Molecular and cellular analysis of skeletal muscle and neuronal development in a necdin-null mouse model of Prader-Willi syndrome

Abstract

Prader-Willi syndrome (PWS) is a recurrent microdeletion syndrome characterized by severe obesity, hyperphagia, hypotonia, and developmental delay, and is caused by the loss of expression of four protein-coding genes and set of small nucleolar RNAs on chromosome 15. NDN, encoding the protein necdin, is one of these genes, and a large body of literature supports the theory that necdin is important for the differentiation and survival of neurons. Given that necdin is also abundant in developing muscle and that hypotonia is a cardinal feature of PWS, I hypothesize that necdin promotes normal skeletal muscle development. I provide two lines of evidence demonstrating that loss of necdin impairs muscle development in mice. First, necdin interacts with the inhibitor of muscle differentiation EID-1 to relieve inhibition of MyoD-dependent transcription by sequestering this protein in the cytoplasm in over-expression assays. Unexpectedly, the presence of necdin increases EID-1 protein abundance in transfected cells and endogenous EID-1 is less abundant in Ndn-null embryonic mouse tissue compared to controls. Finally, conversion from MyoD+ to Myosin Heavy Chain+ cells is impaired in limb bud cultures from Ndn-null embryos, consistent with the hypothesis that loss of necdin impairs muscle differentiation by failing to relieve EID-1-dependent transcriptional inhibition. Second, loss of necdin impairs polarization of muscle progenitors in vitro and in vivo due to failed activation of the actin-myosin cytoskeleton, and reduces the proportional area of forelimb extensor muscles in Ndn-null mice at birth.
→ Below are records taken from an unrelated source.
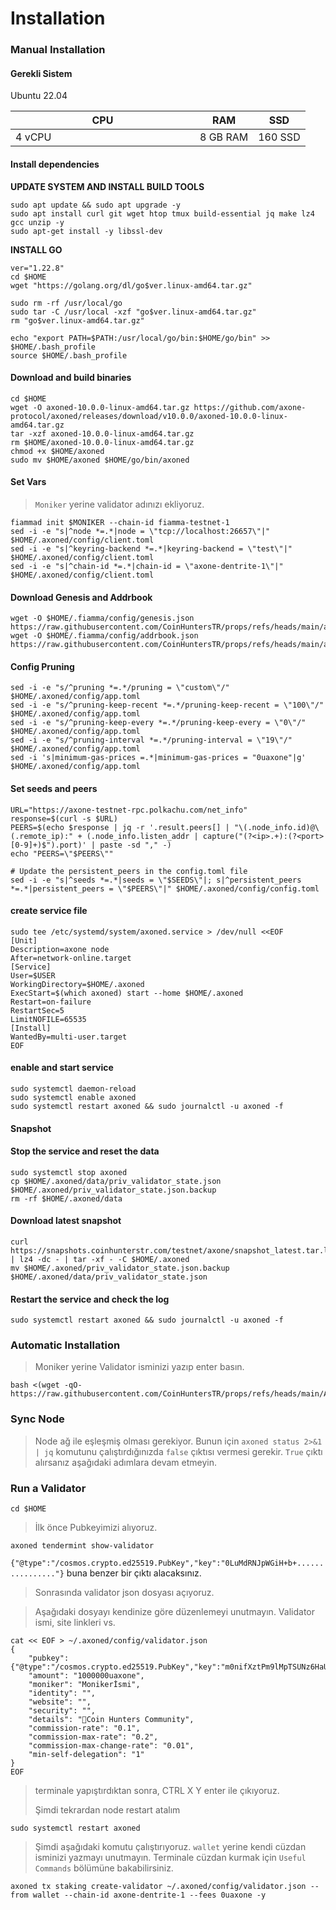 # Installation

### Manual Installation <a href="#installation" id="installation"></a>

#### Gerekli Sistem <a href="#install-dependencies" id="install-dependencies"></a>

Ubuntu 22.04

<table><thead><tr><th width="279">CPU</th><th>RAM</th><th>SSD</th></tr></thead><tbody><tr><td>4 vCPU</td><td>8 GB RAM</td><td>160 SSD</td></tr></tbody></table>

#### Install dependencies <a href="#install-dependencies" id="install-dependencies"></a>

**UPDATE SYSTEM AND INSTALL BUILD TOOLS**

```
sudo apt update && sudo apt upgrade -y
sudo apt install curl git wget htop tmux build-essential jq make lz4 gcc unzip -y
sudo apt-get install -y libssl-dev
```

**INSTALL GO**

```
ver="1.22.8" 
cd $HOME 
wget "https://golang.org/dl/go$ver.linux-amd64.tar.gz" 

sudo rm -rf /usr/local/go 
sudo tar -C /usr/local -xzf "go$ver.linux-amd64.tar.gz" 
rm "go$ver.linux-amd64.tar.gz"

echo "export PATH=$PATH:/usr/local/go/bin:$HOME/go/bin" >> $HOME/.bash_profile
source $HOME/.bash_profile    
```

#### Download and build binaries <a href="#download-and-build-binaries" id="download-and-build-binaries"></a>

```
cd $HOME
wget -O axoned-10.0.0-linux-amd64.tar.gz https://github.com/axone-protocol/axoned/releases/download/v10.0.0/axoned-10.0.0-linux-amd64.tar.gz
tar -xzf axoned-10.0.0-linux-amd64.tar.gz
rm $HOME/axoned-10.0.0-linux-amd64.tar.gz
chmod +x $HOME/axoned
sudo mv $HOME/axoned $HOME/go/bin/axoned
```

#### Set Vars

> `Moniker` yerine validator adınızı ekliyoruz.

```
fiammad init $MONIKER --chain-id fiamma-testnet-1
sed -i -e "s|^node *=.*|node = \"tcp://localhost:26657\"|" $HOME/.axoned/config/client.toml
sed -i -e "s|^keyring-backend *=.*|keyring-backend = \"test\"|" $HOME/.axoned/config/client.toml
sed -i -e "s|^chain-id *=.*|chain-id = \"axone-dentrite-1\"|" $HOME/.axoned/config/client.toml
```

#### Download Genesis and Addrbook

```
wget -O $HOME/.fiamma/config/genesis.json  https://raw.githubusercontent.com/CoinHuntersTR/props/refs/heads/main/axone/genesis.json
wget -O $HOME/.fiamma/config/addrbook.json  https://raw.githubusercontent.com/CoinHuntersTR/props/refs/heads/main/axone/addrbook.json
```

#### Config Pruning

```
sed -i -e "s/^pruning *=.*/pruning = \"custom\"/" $HOME/.axoned/config/app.toml
sed -i -e "s/^pruning-keep-recent *=.*/pruning-keep-recent = \"100\"/" $HOME/.axoned/config/app.toml
sed -i -e "s/^pruning-keep-every *=.*/pruning-keep-every = \"0\"/" $HOME/.axoned/config/app.toml
sed -i -e "s/^pruning-interval *=.*/pruning-interval = \"19\"/" $HOME/.axoned/config/app.toml
sed -i 's|minimum-gas-prices =.*|minimum-gas-prices = "0uaxone"|g' $HOME/.axoned/config/app.toml
```

#### Set seeds and peers

```
URL="https://axone-testnet-rpc.polkachu.com/net_info"
response=$(curl -s $URL)
PEERS=$(echo $response | jq -r '.result.peers[] | "\(.node_info.id)@\(.remote_ip):" + (.node_info.listen_addr | capture("(?<ip>.+):(?<port>[0-9]+)$").port)' | paste -sd "," -)
echo "PEERS=\"$PEERS\""

# Update the persistent_peers in the config.toml file
sed -i -e "s|^seeds *=.*|seeds = \"$SEEDS\"|; s|^persistent_peers *=.*|persistent_peers = \"$PEERS\"|" $HOME/.axoned/config/config.toml
```

#### create service file

```
sudo tee /etc/systemd/system/axoned.service > /dev/null <<EOF
[Unit]
Description=axone node
After=network-online.target
[Service]
User=$USER
WorkingDirectory=$HOME/.axoned
ExecStart=$(which axoned) start --home $HOME/.axoned
Restart=on-failure
RestartSec=5
LimitNOFILE=65535
[Install]
WantedBy=multi-user.target
EOF
```

#### enable and start service

```
sudo systemctl daemon-reload
sudo systemctl enable axoned
sudo systemctl restart axoned && sudo journalctl -u axoned -f
```

#### Snapshot

#### Stop the service and reset the data <a href="#stop-the-service-and-reset-the-data" id="stop-the-service-and-reset-the-data"></a>

```
sudo systemctl stop axoned
cp $HOME/.axoned/data/priv_validator_state.json $HOME/.axoned/priv_validator_state.json.backup
rm -rf $HOME/.axoned/data
```

#### Download latest snapshot <a href="#download-latest-snapshot" id="download-latest-snapshot"></a>

```
curl https://snapshots.coinhunterstr.com/testnet/axone/snapshot_latest.tar.lz4 | lz4 -dc - | tar -xf - -C $HOME/.axoned
mv $HOME/.axoned/priv_validator_state.json.backup $HOME/.axoned/data/priv_validator_state.json
```

#### Restart the service and check the log <a href="#restart-the-service-and-check-the-log" id="restart-the-service-and-check-the-log"></a>

```
sudo systemctl restart axoned && sudo journalctl -u axoned -f
```

### Automatic Installation <a href="#auto-installation" id="auto-installation"></a>

> Moniker yerine Validator isminizi yazıp enter basın.

```
bash <(wget -qO- https://raw.githubusercontent.com/CoinHuntersTR/props/refs/heads/main/AutoInstall/axone.sh)
```

### Sync Node

> Node ağ ile eşleşmiş olması gerekiyor. Bunun için `axoned status 2>&1 | jq` komutunu çalıştırdığınızda `false` çıktısı vermesi gerekir. `True` çıktı alırsanız aşağıdaki adımlara devam etmeyin.

### Run a Validator

```
cd $HOME
```

> İlk önce Pubkeyimizi alıyoruz.

```
axoned tendermint show-validator
```

`{"@type":"/cosmos.crypto.ed25519.PubKey","key":"0LuMdRNJpWGiH+b+................"}` buna benzer bir çıktı alacaksınız.

> Sonrasında validator json dosyası açıyoruz.

> Aşağıdaki dosyayı kendinize göre düzenlemeyi unutmayın. Validator ismi, site linkleri vs.

```
cat << EOF > ~/.axoned/config/validator.json
{
	"pubkey": {"@type":"/cosmos.crypto.ed25519.PubKey","key":"m0nifXztPm9lMpTSUNz6HaUXK26oJLRAdVqhUZJY/QU="},
	"amount": "1000000uaxone",
	"moniker": "Monikerİsmi",
	"identity": "",
	"website": "",
	"security": "",
	"details": "👑Coin Hunters Community",
	"commission-rate": "0.1",
	"commission-max-rate": "0.2",
	"commission-max-change-rate": "0.01",
	"min-self-delegation": "1"
}
EOF
```

> terminale yapıştırdıktan sonra, CTRL X Y enter ile çıkıyoruz.
>
> Şimdi tekrardan node restart atalım

```
sudo systemctl restart axoned
```

> Şimdi aşağıdaki komutu çalıştırıyoruz. `wallet` yerine kendi cüzdan isminizi yazmayı unutmayın. Terminale cüzdan kurmak için `Useful Commands` bölümüne bakabilirsiniz.

```
axoned tx staking create-validator ~/.axoned/config/validator.json --from wallet --chain-id axone-dentrite-1 --fees 0uaxone -y
```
This conclusion is supported by defective centrosome re-orientation due to impaired nuclear rearward movement and failed Cdc42 activation in Ndn-null mouse embryonic fibroblasts (MEFs), impaired myosin activation in Ndn-null MEFs and cortical neurons, and excessive branching and failure of hippocampal neurons to polarize with respect to a growth factor. Additionally, PWS patient fibroblasts display centrosome re-orientation defects and impaired myosin activation identical to Ndn-null MEFs, indicating that loss of necdin produces a similar phenotype in both mice and humans. These results provide strong evidence that necdin is critical for both the migration and primary differentiation of skeletal muscle, and validates the Ndn-null mouse as a model for hypotonia in PWS.